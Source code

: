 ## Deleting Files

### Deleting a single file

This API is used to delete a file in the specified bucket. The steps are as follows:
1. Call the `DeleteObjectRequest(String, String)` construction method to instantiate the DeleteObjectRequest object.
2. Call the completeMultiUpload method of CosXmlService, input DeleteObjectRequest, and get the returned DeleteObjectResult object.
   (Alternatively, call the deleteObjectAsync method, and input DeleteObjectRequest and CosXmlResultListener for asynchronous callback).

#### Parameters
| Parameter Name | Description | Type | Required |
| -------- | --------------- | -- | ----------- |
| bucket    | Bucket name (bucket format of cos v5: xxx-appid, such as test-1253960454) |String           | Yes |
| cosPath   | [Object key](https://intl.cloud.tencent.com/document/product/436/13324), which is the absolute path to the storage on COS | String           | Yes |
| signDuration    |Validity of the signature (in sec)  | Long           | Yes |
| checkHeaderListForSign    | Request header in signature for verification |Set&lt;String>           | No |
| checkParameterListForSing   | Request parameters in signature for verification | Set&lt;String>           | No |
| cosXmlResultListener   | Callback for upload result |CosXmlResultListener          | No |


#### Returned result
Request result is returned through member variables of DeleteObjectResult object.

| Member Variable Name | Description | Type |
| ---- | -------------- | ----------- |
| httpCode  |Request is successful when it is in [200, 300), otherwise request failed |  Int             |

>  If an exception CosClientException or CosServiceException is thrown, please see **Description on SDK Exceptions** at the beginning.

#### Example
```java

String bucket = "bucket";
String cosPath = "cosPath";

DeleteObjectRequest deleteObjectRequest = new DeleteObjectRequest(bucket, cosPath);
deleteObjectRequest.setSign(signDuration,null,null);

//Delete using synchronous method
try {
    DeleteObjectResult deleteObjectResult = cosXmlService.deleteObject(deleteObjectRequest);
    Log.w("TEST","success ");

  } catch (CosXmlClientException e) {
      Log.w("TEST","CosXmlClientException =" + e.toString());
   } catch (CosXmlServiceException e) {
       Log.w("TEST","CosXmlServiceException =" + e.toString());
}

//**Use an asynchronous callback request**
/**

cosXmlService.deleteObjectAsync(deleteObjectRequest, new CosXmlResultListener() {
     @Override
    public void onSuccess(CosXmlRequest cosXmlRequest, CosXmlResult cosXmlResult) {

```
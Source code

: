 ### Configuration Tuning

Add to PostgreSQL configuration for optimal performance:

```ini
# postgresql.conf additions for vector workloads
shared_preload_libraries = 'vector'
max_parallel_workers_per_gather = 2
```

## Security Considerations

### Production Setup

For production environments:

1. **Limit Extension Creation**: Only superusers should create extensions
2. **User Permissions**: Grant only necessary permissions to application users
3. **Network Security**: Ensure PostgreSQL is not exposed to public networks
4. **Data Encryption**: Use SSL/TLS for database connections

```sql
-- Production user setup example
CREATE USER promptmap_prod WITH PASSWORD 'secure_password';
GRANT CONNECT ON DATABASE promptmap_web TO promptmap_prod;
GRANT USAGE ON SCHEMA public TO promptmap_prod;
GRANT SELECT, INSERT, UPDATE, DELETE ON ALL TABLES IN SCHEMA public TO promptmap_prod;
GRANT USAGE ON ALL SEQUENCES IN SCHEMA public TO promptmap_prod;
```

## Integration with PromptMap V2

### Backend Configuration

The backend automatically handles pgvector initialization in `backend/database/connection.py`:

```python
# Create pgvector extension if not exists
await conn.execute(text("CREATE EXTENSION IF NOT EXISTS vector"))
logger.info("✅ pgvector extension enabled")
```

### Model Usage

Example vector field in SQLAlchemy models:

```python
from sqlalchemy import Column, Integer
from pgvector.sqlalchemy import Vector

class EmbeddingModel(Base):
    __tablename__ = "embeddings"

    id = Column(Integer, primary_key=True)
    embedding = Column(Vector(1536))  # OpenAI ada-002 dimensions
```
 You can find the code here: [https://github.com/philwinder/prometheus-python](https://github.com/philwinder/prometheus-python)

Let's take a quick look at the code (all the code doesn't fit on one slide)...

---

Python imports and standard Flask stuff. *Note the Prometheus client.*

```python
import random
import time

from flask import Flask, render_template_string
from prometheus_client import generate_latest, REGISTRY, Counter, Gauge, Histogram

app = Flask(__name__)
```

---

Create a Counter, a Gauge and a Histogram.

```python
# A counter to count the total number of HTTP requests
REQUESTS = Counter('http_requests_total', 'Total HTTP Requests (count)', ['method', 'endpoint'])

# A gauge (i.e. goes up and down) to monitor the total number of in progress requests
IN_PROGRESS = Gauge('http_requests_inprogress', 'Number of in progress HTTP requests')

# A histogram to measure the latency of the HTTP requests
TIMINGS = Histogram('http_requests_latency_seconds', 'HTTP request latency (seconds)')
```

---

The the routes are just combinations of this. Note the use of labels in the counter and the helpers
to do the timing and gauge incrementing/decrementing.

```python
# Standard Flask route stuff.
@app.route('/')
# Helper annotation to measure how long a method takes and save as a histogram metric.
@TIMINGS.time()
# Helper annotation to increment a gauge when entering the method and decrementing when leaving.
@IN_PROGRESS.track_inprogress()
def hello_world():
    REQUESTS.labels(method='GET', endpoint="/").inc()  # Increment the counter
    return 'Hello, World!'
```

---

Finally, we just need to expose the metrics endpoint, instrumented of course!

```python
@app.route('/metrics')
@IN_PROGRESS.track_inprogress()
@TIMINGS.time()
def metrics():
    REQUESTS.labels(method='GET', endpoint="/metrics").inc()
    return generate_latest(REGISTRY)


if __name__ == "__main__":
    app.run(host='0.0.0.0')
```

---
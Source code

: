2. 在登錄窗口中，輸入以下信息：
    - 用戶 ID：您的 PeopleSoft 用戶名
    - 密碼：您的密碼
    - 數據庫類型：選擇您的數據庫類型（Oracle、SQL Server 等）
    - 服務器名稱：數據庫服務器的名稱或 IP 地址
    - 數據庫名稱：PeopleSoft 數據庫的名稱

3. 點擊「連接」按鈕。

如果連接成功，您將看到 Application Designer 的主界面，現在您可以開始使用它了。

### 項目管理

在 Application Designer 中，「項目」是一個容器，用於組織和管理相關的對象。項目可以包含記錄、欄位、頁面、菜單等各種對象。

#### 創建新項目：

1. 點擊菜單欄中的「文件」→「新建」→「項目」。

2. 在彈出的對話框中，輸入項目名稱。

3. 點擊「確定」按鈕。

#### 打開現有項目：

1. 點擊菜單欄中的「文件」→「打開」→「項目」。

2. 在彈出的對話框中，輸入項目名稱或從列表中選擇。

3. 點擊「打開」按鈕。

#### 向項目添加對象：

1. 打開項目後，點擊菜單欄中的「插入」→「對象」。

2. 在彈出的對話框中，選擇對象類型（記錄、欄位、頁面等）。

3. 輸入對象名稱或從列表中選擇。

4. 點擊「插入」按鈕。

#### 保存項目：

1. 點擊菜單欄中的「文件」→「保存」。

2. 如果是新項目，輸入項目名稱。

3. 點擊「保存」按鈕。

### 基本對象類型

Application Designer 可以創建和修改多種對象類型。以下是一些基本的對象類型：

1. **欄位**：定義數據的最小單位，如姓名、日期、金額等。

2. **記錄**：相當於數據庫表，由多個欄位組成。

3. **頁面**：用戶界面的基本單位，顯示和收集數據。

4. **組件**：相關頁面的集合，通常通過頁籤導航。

▸ TASK TO CARRY OUT
The answer should hold the lines from the one containing "2. **記錄**：相當於數據庫表，由多個欄位組成。" through the end of the entries above, set down exactly, with both ends included.

▸ WRITTEN SOLUTION
2. **記錄**：相當於數據庫表，由多個欄位組成。

3. **頁面**：用戶界面的基本單位，顯示和收集數據。

4. **組件**：相關頁面的集合，通常通過頁籤導航。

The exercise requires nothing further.